#### [What you need to do]
Look through the data below and, wherever a line carries the word "OtherTok", please copy that line.

═══ Given records ═══

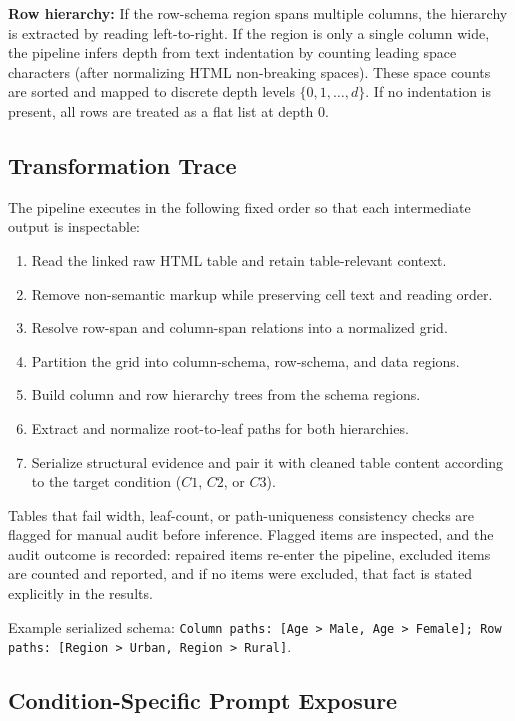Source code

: ﻿\documentclass[a4paper]{article}
\begin{document}
\textbf{Row hierarchy:} If the row-schema region spans multiple columns, the hierarchy is extracted by reading left-to-right. If the region is only a single column wide, the pipeline infers depth from text indentation by counting leading space characters (after normalizing HTML non-breaking spaces). These space counts are sorted and mapped to discrete depth levels $\{0, 1, \ldots, d\}$. If no indentation is present, all rows are treated as a flat list at depth 0.

\subsection{Transformation Trace}

The pipeline executes in the following fixed order so that each intermediate output is inspectable:
\begin{enumerate}
\item Read the linked raw HTML table and retain table-relevant context.
\item Remove non-semantic markup while preserving cell text and reading order.
\item Resolve row-span and column-span relations into a normalized grid.
\item Partition the grid into column-schema, row-schema, and data regions.
\item Build column and row hierarchy trees from the schema regions.
\item Extract and normalize root-to-leaf paths for both hierarchies.
\item Serialize structural evidence and pair it with cleaned table content according to the target condition (\(C1\), \(C2\), or \(C3\)).
\end{enumerate}

Tables that fail width, leaf-count, or path-uniqueness consistency checks are flagged for manual audit before inference. Flagged items are inspected, and the audit outcome is recorded: repaired items re-enter the pipeline, excluded items are counted and reported, and if no items were excluded, that fact is stated explicitly in the results.

Example serialized schema: \texttt{Column paths: [Age > Male, Age > Female]; Row paths: [Region > Urban, Region > Rural]}.

\subsection{Condition-Specific Prompt Exposure}
\end{document}
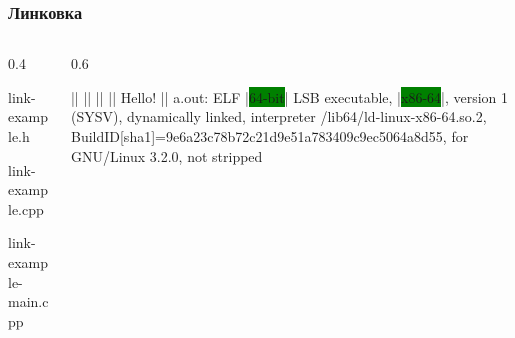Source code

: \documentclass[compress, 10pt, aspectratio=169]{beamer}
\begin{document}
\begin{frame}[fragile]

    \frametitle{Линковка}

    \begin{columns}[T]

        \begin{column}{0.4\textwidth}

                {link-example.h}

                {link-example.cpp}

                {link-example-main.cpp}

        \end{column}

        \begin{column}{0.6\textwidth}

            \begin{terminalwindow}[||]
||
||
||
||
Hello!
||
a.out: ELF |\colorbox{green}{64-bit}| LSB executable, |\colorbox{green}{x86-64}|, version 1 (SYSV), dynamically linked, interpreter /lib64/ld-linux-x86-64.so.2, BuildID[sha1]=9e6a23c78b72c21d9e51a783409c9ec5064a8d55, for GNU/Linux 3.2.0, not stripped
            \end{terminalwindow}

        \end{column}

    \end{columns}

\end{frame}
\end{document}
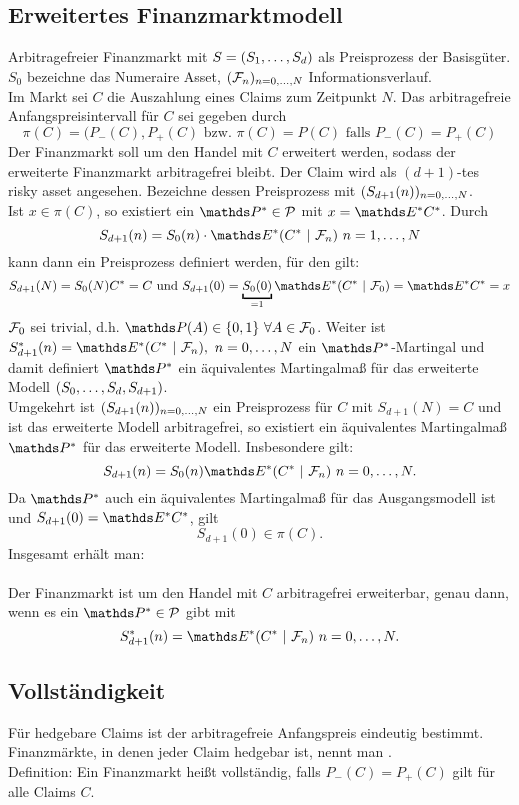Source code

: \subsection{Erweitertes Finanzmarktmodell}
\label{sub:erw_finanzmarktmodell}
Arbitragefreier Finanzmarkt mit $S=(S_1, \dots ,S_d)$ als Preisprozess der Basisgüter.
$S_0$ bezeichne das Numeraire Asset, $(\mathcal{F}_n)_{n=0,\dots,N}$ Informationsverlauf.\\
Im Markt sei $C$ die Auszahlung eines Claims zum Zeitpunkt $N$.
Das arbitragefreie Anfangspreisintervall für $C$ sei gegeben durch
\[
\pi(C)=(P_-(C),P_+(C)\text{ bzw. } \pi(C)=P(C) \text{ falls }P_-(C)=P_+(C)
\]
Der Finanzmarkt soll um den Handel mit $C$ erweitert werden, sodass der erweiterte Finanzmarkt arbitragefrei bleibt.
Der Claim wird als $(d+1)$-tes risky asset angesehen.
Bezeichne dessen Preisprozess mit $(S_{d+1}(n))_{n=0, \dots ,N}$.\\
Ist $x\in \pi(C)$, so existiert ein $\Pw^*\in\mc{P}$ mit $x=\E^*C^*$.
Durch
\[
S_{d+1}(n)=S_0(n)\cdot \E^*(C^*~|~\F_n)~n=1\dt{,}N
\]
kann dann ein Preisprozess definiert werden, für den gilt:
\[
S_{d+1}(N)=S_0(N)C^*=C \text{ und }S_{d+1}(0)=\underbracket{S_0(0)}_{=1}\E^*(C^*~|~\F_0)=\E^*C^*=x
\]
$\mathcal{F}_0$ sei trivial, d.h. $\Pw(A)\in \{0,1\}~\forall A\in \F_0$.
Weiter ist $S_{d+1}^*(n)=\E^*(C^*~|~\F_n),~n=0\dt{,}N$ ein $\Pw^*$-Martingal und damit definiert $\Pw^*$ ein äquivalentes Martingalmaß für das erweiterte Modell $(S_0, \dots ,S_d,S_{d+1})$.\\
Umgekehrt ist $(S_{d+1}(n))_{n=0, \dots ,N}$ ein Preisprozess für $C$ mit $S_{d+1}(N)=C$ und ist das erweiterte Modell arbitragefrei, so existiert ein äquivalentes Martingalmaß $\Pw^*$ für das erweiterte Modell.
Insbesondere gilt:
\[
S_{d+1}(n)=S_0(n)\E^*(C^*~|~\F_n)~n=0\dt{,}N.
\]
Da $\Pw^*$ auch ein äquivalentes Martingalmaß für das Ausgangsmodell ist und $S_{d+1}(0)=\E^*C^*$, gilt
\[
S_{d+1}(0)\in \pi(C).
\]
Insgesamt erhält man:\\
\\
Der Finanzmarkt ist um den Handel mit $C$ arbitragefrei erweiterbar, genau dann, wenn es ein $\Pw^*\in \mc{P}$ gibt mit
\[
S_{d+1}^*(n)=\E^*(C^*~|~\F_n)~n=0\dt{,}N.
\]

\subsection{Vollständigkeit}
\label{sub:vollstaendigkeit}
Für hedgebare Claims ist der arbitragefreie Anfangspreis eindeutig bestimmt.
Finanzmärkte, in denen jeder Claim hedgebar ist, nennt man .\\
Definition: Ein Finanzmarkt heißt vollständig, falls $P_-(C)=P_+(C)$ gilt für alle Claims $C$.

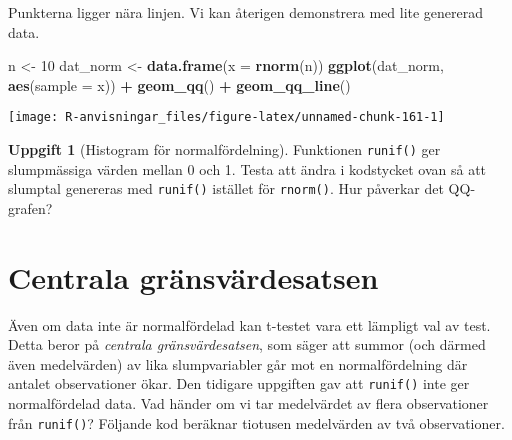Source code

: \documentclass[
]{book}
\newenvironment{Shaded}{\begin{snugshade}}{\end{snugshade}}
\newcommand{\AttributeTok}[1]{\textcolor[rgb]{0.13,0.29,0.53}{#1}}
\newcommand{\DecValTok}[1]{\textcolor[rgb]{0.00,0.00,0.81}{#1}}
\newcommand{\FunctionTok}[1]{\textcolor[rgb]{0.13,0.29,0.53}{\textbf{#1}}}
\newcommand{\NormalTok}[1]{#1}
\newcommand{\OtherTok}[1]{\textcolor[rgb]{0.56,0.35,0.01}{#1}}
\newcommand{\SpecialCharTok}[1]{\textcolor[rgb]{0.81,0.36,0.00}{\textbf{#1}}}
\theoremstyle{definition}
\theoremstyle{definition}
\theoremstyle{definition}
\newtheorem{exercise}{Uppgift}[chapter]
\theoremstyle{definition}
\theoremstyle{remark}
\begin{document}
Punkterna ligger nära linjen. Vi kan återigen demonstrera med lite genererad data.

\begin{Shaded}
\begin{Highlighting}[]
\NormalTok{n }\OtherTok{\textless{}{-}} \DecValTok{10}
\NormalTok{dat\_norm }\OtherTok{\textless{}{-}} \FunctionTok{data.frame}\NormalTok{(}\AttributeTok{x =} \FunctionTok{rnorm}\NormalTok{(n))}
\FunctionTok{ggplot}\NormalTok{(dat\_norm, }\FunctionTok{aes}\NormalTok{(}\AttributeTok{sample =}\NormalTok{ x)) }\SpecialCharTok{+} \FunctionTok{geom\_qq}\NormalTok{() }\SpecialCharTok{+} \FunctionTok{geom\_qq\_line}\NormalTok{()}
\end{Highlighting}
\end{Shaded}

\begin{center}\texttt{[image: R-anvisningar\_files/figure-latex/unnamed-chunk-161-1]} \end{center}

\begin{exercise}[Histogram för normalfördelning]
Funktionen \texttt{runif()} ger slumpmässiga värden mellan 0 och 1. Testa att ändra i kodstycket ovan så att slumptal genereras med \texttt{runif()} istället för \texttt{rnorm()}. Hur påverkar det QQ-grafen?
\end{exercise}

\hypertarget{centrala-gruxe4nsvuxe4rdesatsen}{%
\section{Centrala gränsvärdesatsen}\label{centrala-gruxe4nsvuxe4rdesatsen}}

Även om data inte är normalfördelad kan t-testet vara ett lämpligt val av test. Detta beror på \emph{centrala gränsvärdesatsen}, som säger att summor (och därmed även medelvärden) av lika slumpvariabler går mot en normalfördelning där antalet observationer ökar. Den tidigare uppgiften gav att \texttt{runif()} inte ger normalfördelad data. Vad händer om vi tar medelvärdet av flera observationer från \texttt{runif()}? Följande kod beräknar tiotusen medelvärden av två observationer.
\end{document}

═══

#### [Written response]
\newcommand{\OtherTok}[1]{\textcolor[rgb]{0.56,0.35,0.01}{#1}}
\NormalTok{n }\OtherTok{\textless{}{-}} \DecValTok{10}
\NormalTok{dat\_norm }\OtherTok{\textless{}{-}} \FunctionTok{data.frame}\NormalTok{(}\AttributeTok{x =} \FunctionTok{rnorm}\NormalTok{(n))}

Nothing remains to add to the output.